REQUIRED WORK: Copy every line from the data below in which the string "aqui" can be found.

Collected data

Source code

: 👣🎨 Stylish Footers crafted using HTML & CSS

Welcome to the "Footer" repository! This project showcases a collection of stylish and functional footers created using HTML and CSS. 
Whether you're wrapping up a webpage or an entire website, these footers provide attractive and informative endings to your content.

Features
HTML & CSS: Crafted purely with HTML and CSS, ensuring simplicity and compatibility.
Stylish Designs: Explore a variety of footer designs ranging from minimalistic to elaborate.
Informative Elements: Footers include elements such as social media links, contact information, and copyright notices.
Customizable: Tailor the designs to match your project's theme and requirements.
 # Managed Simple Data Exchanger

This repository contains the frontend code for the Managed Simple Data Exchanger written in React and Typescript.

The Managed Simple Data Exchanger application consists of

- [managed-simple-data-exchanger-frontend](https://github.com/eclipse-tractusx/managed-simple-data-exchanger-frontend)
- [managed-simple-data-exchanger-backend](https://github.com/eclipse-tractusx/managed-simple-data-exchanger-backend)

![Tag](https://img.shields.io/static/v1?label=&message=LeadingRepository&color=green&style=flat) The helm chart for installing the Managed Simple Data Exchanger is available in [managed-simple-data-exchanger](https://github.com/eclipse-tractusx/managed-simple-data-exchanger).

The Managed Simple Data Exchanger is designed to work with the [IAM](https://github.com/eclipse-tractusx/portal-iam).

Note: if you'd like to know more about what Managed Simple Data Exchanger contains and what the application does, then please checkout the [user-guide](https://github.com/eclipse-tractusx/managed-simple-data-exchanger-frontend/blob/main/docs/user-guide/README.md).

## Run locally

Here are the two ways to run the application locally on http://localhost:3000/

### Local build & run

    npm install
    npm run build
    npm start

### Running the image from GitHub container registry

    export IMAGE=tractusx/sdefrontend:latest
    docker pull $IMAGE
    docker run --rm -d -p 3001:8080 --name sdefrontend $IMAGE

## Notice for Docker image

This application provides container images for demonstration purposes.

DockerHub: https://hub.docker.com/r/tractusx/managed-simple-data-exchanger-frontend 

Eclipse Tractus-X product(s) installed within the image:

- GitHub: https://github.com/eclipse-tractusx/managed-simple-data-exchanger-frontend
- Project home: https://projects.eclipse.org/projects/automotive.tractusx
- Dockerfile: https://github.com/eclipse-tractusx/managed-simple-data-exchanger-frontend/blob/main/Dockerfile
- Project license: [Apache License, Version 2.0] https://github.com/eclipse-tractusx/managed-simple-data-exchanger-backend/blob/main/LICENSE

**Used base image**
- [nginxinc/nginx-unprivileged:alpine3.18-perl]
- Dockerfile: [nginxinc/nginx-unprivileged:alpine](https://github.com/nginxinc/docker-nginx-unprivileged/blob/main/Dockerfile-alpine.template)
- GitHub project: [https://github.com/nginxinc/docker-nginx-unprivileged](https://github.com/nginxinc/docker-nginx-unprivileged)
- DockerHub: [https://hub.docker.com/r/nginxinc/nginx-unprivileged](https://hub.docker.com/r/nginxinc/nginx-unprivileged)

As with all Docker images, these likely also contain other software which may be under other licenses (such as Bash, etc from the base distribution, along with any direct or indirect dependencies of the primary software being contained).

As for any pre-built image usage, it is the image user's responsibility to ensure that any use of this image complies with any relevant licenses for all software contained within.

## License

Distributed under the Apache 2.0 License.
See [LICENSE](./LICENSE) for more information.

* * *

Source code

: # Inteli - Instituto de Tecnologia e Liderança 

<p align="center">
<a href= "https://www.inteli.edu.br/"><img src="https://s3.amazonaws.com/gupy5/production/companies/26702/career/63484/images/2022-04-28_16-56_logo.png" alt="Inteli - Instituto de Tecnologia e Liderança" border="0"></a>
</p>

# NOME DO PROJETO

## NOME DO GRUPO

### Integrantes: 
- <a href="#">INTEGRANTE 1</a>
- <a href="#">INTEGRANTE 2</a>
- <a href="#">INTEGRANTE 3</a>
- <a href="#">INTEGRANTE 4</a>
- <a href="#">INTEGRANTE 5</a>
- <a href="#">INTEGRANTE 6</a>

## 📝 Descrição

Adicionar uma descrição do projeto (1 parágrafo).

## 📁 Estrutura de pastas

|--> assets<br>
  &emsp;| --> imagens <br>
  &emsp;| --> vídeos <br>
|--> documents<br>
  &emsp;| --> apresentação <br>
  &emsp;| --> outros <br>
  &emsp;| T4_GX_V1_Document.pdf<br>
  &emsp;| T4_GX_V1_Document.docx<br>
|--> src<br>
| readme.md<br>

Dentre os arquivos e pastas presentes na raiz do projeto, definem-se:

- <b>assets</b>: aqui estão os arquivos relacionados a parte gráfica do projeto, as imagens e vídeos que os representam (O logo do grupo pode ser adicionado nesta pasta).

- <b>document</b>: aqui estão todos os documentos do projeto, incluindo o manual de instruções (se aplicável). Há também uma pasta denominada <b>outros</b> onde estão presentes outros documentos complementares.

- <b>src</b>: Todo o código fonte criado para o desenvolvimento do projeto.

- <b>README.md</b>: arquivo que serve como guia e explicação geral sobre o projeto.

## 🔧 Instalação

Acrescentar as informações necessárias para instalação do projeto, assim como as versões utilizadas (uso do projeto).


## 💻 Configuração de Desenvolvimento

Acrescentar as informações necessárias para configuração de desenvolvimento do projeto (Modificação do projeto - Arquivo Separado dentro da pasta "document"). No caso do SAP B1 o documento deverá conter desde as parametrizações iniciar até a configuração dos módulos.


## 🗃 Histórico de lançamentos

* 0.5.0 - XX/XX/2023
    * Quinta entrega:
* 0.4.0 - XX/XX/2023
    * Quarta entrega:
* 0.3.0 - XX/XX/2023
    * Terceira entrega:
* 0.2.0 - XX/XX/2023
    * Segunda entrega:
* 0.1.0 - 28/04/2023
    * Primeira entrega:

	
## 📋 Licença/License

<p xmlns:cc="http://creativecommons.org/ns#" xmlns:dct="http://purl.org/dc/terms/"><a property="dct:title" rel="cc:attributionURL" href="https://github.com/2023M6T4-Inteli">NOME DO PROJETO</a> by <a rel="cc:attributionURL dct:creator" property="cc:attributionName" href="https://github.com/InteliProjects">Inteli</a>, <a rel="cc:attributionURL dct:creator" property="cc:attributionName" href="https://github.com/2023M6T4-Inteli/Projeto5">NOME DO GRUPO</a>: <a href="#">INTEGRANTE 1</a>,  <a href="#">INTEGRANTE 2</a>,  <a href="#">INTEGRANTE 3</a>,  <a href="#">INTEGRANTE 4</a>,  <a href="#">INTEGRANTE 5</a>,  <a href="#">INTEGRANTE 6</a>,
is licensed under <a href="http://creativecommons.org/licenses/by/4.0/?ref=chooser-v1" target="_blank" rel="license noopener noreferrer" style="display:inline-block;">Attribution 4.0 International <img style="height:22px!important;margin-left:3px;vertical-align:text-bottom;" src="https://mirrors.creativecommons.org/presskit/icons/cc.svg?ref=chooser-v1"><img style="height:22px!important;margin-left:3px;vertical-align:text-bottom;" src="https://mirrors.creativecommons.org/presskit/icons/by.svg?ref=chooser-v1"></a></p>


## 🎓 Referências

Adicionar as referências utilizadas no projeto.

ANSWER SPACE:
- <b>assets</b>: aqui estão os arquivos relacionados a parte gráfica do projeto, as imagens e vídeos que os representam (O logo do grupo pode ser adicionado nesta pasta).
- <b>document</b>: aqui estão todos os documentos do projeto, incluindo o manual de instruções (se aplicável). Há também uma pasta denominada <b>outros</b> onde estão presentes outros documentos complementares.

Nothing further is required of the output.